1年の憂鬱
ロシアがウクライナへの全面戦争を始めてから1年が経った。
思い返せば、2021年末ごろからロシア軍の動きがあやしい、ロシアがウクライナに攻め込むのではないかという話はあった。勿論2014年のクリミア併合があり、ドンバス地域でロシアの強い影響下にある分離主義者との内戦が続いていたが、これまでのコンテクストとは一線を画す形でロシア軍の大兵力がベラルーシからクリミアにかけて展開しているという話だった。
2021年春にもロシア軍がベラルーシと共同で大規模な演習を行い、最初は今回もそういう演習でウクライナに圧力をかける目的なのではないかと思った。しかしながら演習とは思えないような兵站の動きを伴っているという話があったので、一応留意して状況を注視していた。
アメリカ政府による軍事侵攻への警告は年が明けてもトーンダウンすることはなく、むしろ全面侵攻もありうるという内容の発表が続き緊張した状況が続いていたが、個人的には広範囲への展開はウクライナ軍に兵力の分散を強要するためであって、直接的な軍事力の行使はミンスク2の履行を強要するためにドンバスでの紛争についてより一層の介入を行うのではないか、と考えていた。ミンスク2はロシア側に有利な内容であり、ロシア政府はこれまでミンスク2で合意した内容が履行されていない、ウクライナは速やかに履行せよと圧力をかけていたからだ。
しかし、2月18日にロシア政府がドネツク・ルハンシクの両人民共和国政府の独立を承認し、そうした考えは打ち砕かれた。独立承認によりミンスク2の枠組みが完全に崩壊したのを見てはじめて、ロシアは全面的な軍事侵攻を行う気だということに気づいたのだった。
実際2月24日にロシア軍はベラルーシからクリミアに展開した部隊を一気に動かして全方位からウクライナに攻め込んだ。この事態は悪夢そのものであり、クリミア併合のときのことを思い出してウクライナ軍の組織的な抵抗はすぐに打ち砕かれてウクライナ政府は崩壊するのではないかと思った。実際にはウクライナ政府はキーウに留まり、ウクライナの軍民を挙げた奮戦によってロシア軍は一時的な撤退と再編を余儀なくされた。秋のウクライナ軍によるハルキウ反攻とヘルソン解放後は主にドンバス方面で一進一退の消耗戦が繰り広げられている。
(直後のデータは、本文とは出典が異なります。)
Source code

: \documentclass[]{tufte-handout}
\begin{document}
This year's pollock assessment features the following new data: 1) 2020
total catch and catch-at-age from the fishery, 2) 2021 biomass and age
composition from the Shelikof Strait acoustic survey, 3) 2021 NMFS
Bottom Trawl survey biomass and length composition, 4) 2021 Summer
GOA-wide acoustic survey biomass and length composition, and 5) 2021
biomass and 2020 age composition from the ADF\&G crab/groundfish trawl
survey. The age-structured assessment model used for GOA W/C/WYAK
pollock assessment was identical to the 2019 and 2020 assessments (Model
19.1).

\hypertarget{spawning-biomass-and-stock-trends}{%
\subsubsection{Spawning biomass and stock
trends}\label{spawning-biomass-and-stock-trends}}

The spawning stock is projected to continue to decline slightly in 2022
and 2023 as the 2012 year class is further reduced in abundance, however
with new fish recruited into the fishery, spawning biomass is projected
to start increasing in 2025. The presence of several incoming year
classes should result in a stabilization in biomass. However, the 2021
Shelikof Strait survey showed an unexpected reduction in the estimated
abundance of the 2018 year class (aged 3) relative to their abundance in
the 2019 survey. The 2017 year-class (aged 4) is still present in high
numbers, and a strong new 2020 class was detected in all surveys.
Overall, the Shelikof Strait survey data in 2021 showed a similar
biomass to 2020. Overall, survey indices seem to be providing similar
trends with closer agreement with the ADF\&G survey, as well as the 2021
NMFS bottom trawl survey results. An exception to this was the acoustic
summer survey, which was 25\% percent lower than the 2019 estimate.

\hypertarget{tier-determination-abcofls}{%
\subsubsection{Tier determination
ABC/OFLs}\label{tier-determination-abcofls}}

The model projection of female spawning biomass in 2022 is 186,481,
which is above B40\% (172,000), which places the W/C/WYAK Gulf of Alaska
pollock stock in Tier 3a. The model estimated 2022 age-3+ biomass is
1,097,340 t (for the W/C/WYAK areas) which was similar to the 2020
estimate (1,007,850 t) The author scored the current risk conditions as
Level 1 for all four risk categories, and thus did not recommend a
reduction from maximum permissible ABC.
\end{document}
ロシア軍は市街地への無差別砲爆撃はもとより、ブチャをはじめとする組織的な虐殺や、占領地域での主に子供を対象とした拉致とロシア化教育を行っており、これらはジェノサイドの定義に該当する。こうした行為はいかなる理由があっても正当化することができない人道に対する犯罪である。ロシアはウクライナ政府をナチだというが、ナチスと同じことをしているのは明らかにロシアの側だ。
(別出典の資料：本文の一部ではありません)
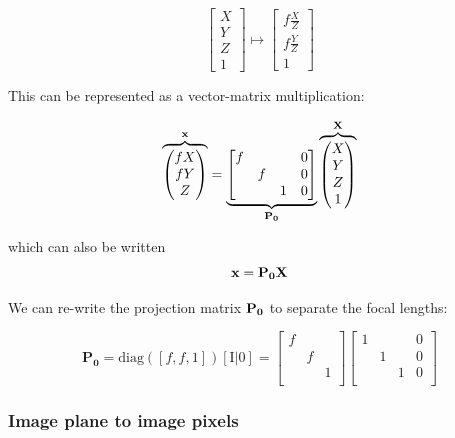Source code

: \documentclass{article}
\begin{document}
\[
  \begin{bmatrix}
    X \\ Y \\ Z \\ 1
  \end{bmatrix} \mapsto
  \begin{bmatrix}
    f \frac{X}{Z} \\ f \frac{Y}{Z} \\ 1
  \end{bmatrix}
\]

This can be represented as a vector-matrix multiplication:

\[
  \overbrace{\begin{pmatrix}
    f X \\ f Y \\ Z
  \end{pmatrix}}^{\bf x} =
  \underbrace{\begin{bmatrix}
    f & & & 0\\
    & f & & 0\\
    & & 1 & 0\\
  \end{bmatrix}}_{\bf P_{0}}
  \overbrace{\begin{pmatrix}
X \\Y \\ Z \\ 1
\end{pmatrix}}^{\bf X}
\]

which can also be written
\[
  \bf x = P_{0}X
\]

We can re-write the projection matrix $\bf P_{0}$ to separate the focal lengths:

\[
  \mathbf{P_{0}} = \text{diag}([f,f,1])[\text{I}|0] = \begin{bmatrix}
    f & & \\
    & f & \\
    & & 1 \\
  \end{bmatrix}\begin{bmatrix}
    1 & & & 0 \\
    & 1 & & 0 \\
    & & 1 & 0 \\
  \end{bmatrix}
\]

\subsubsection{Image plane to image pixels}
\end{document}
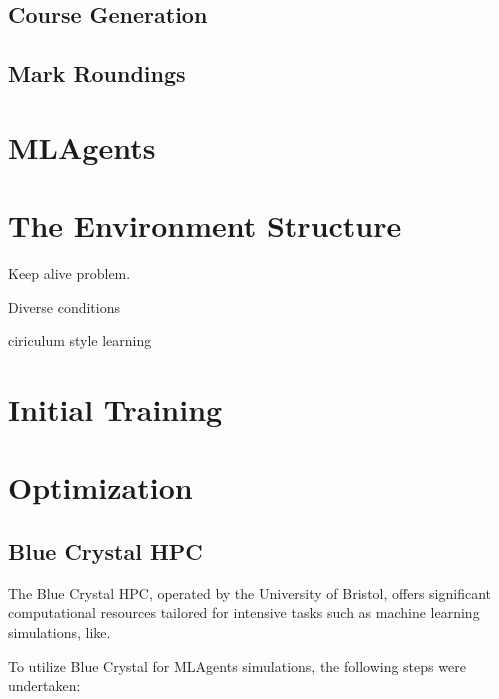 


\subsection{Course Generation}

\subsection{Mark Roundings}

\section{MLAgents}

\section{The Environment Structure}
Keep alive problem.

Diverse conditions

ciriculum style learning

\section{Initial Training}

\section{Optimization}

\subsection{Blue Crystal HPC}

The Blue Crystal HPC, operated by the University of Bristol, offers significant computational resources tailored for intensive tasks such as machine learning simulations, like.


To utilize Blue Crystal for MLAgents simulations, the following steps were undertaken:

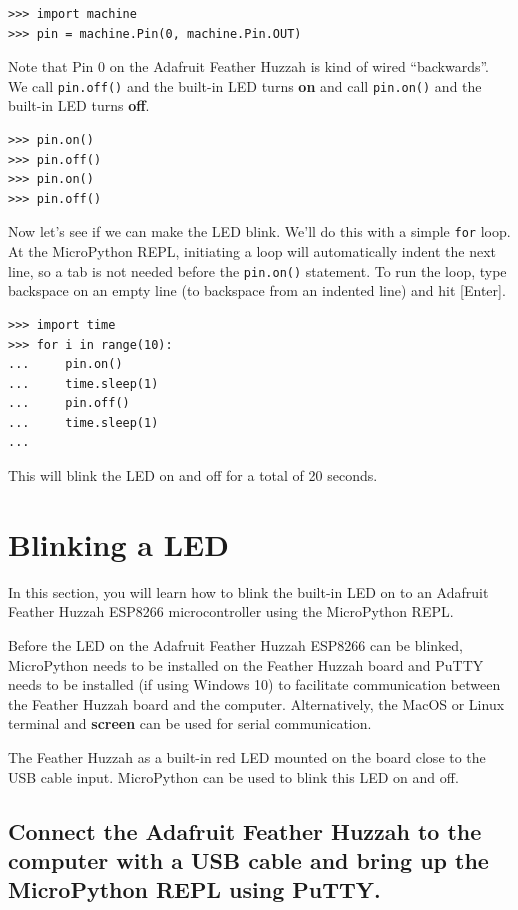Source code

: \documentclass{book}
\begin{document}
\begin{lstlisting}
>>> import machine
>>> pin = machine.Pin(0, machine.Pin.OUT)
\end{lstlisting}

Note that Pin 0 on the Adafruit Feather Huzzah is kind of wired
``backwards''. We call \lstinline!pin.off()! and the built-in LED turns
\textbf{on} and call \lstinline!pin.on()! and the built-in LED turns
\textbf{off}.

\begin{lstlisting}
>>> pin.on()
>>> pin.off()
>>> pin.on()
>>> pin.off()
\end{lstlisting}

Now let's see if we can make the LED blink. We'll do this with a simple
\lstinline!for! loop. At the MicroPython REPL, initiating a loop will
automatically indent the next line, so a tab is not needed before the
\lstinline!pin.on()! statement. To run the loop, type backspace on an
empty line (to backspace from an indented line) and hit {[}Enter{]}.

\begin{lstlisting}
>>> import time
>>> for i in range(10):
...     pin.on()
...     time.sleep(1)
...     pin.off()
...     time.sleep(1)
...
\end{lstlisting}

This will blink the LED on and off for a total of 20 seconds.

    \section{Blinking a LED}\label{blinking-a-led}

    In this section, you will learn how to blink the built-in LED on to an
Adafruit Feather Huzzah ESP8266 microcontroller using the MicroPython
REPL.

Before the LED on the Adafruit Feather Huzzah ESP8266 can be blinked,
MicroPython needs to be installed on the Feather Huzzah board and PuTTY
needs to be installed (if using Windows 10) to facilitate communication
between the Feather Huzzah board and the computer. Alternatively, the
MacOS or Linux terminal and \textbf{screen} can be used for serial
communication.

    The Feather Huzzah as a built-in red LED mounted on the board close to
the USB cable input. MicroPython can be used to blink this LED on and
off.

    \subsection{Connect the Adafruit Feather Huzzah to the computer with a
USB cable and bring up the MicroPython REPL using
PuTTY.}\label{connect-the-adafruit-feather-huzzah-to-the-computer-with-a-usb-cable-and-bring-up-the-micropython-repl-using-putty.}
\end{document}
日本に住んでいる日本人であるにもかかわらず、ロシア政府の一方的な主張に共感している人が一定数いるのはとても残念だ。防衛予算の倍増と戦域打撃力の整備を行うことが決まったが、実際の有事への対応能力の確保と軍事的リバランスを目的とした防衛力整備よりも、こうした人が国民の中で増えることのほうがよほど軍国主義に近づくといえる。
我々は軍事的に圧迫を受けていてどんどん敵に収奪されている、だからこれ以上奪われる前に今持っているものを確実にするという身勝手な理由で侵略戦争を始めることに共感する人間が多数を占めている国は、勝てると思った時点で戦争に踏み切るからだ。逆に国民が戦争を始めてはいけないという意思をしっかりと持っていれば、彼我の軍事力がどうであろうと突然よその国に攻め込んだりはしないだろう。自分が侵略戦争をするための軍事力を持たなければ侵略戦争を始めることはないというのは事実だろうが、ワイマール共和国という先例が示す通り、なにかの拍子に拡張主義的な勢力が政権を握ったとたんに再軍備して侵略戦争を始める可能性を秘めているのだ。
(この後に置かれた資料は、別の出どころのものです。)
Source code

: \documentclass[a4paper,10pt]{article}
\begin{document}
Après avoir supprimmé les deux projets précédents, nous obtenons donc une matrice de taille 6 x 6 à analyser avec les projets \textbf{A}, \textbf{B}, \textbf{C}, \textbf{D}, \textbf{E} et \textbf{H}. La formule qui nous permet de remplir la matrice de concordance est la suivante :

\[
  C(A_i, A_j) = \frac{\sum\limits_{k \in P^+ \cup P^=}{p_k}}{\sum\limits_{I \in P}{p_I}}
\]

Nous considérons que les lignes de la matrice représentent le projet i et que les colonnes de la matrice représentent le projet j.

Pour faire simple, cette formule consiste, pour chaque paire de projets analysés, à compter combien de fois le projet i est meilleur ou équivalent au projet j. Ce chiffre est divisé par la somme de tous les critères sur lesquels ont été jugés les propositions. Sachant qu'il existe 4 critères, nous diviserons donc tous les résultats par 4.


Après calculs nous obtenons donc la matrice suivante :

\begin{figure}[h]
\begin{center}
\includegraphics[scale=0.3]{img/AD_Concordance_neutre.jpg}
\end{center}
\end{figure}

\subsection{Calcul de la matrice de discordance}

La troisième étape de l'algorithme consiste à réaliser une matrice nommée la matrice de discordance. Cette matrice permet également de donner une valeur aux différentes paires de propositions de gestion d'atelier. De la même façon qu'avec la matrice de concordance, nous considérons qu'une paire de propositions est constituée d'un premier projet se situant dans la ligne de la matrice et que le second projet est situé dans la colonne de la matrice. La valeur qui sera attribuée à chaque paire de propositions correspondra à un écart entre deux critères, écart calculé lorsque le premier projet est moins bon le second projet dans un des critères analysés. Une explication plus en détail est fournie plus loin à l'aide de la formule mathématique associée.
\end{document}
ウクライナでの戦争はまだまだ続くだろう。ロシアはもとよりウクライナもまだ体力が切れていない。しかし、ウクライナは国内が戦地になっていることから経済に大きな打撃を受けている一方、ロシアは資源国であることと制裁が十分でないことからイランのような経済的打撃は受けていない。そのため、先に体力が尽きる可能性があるのはウクライナだろう。ロシア人がもう戦争はうんざりだ、政府は戦争をやめろという考えを抱くのがいつになるのかはわからないが、その時まで我々はウクライナを支えなければならない。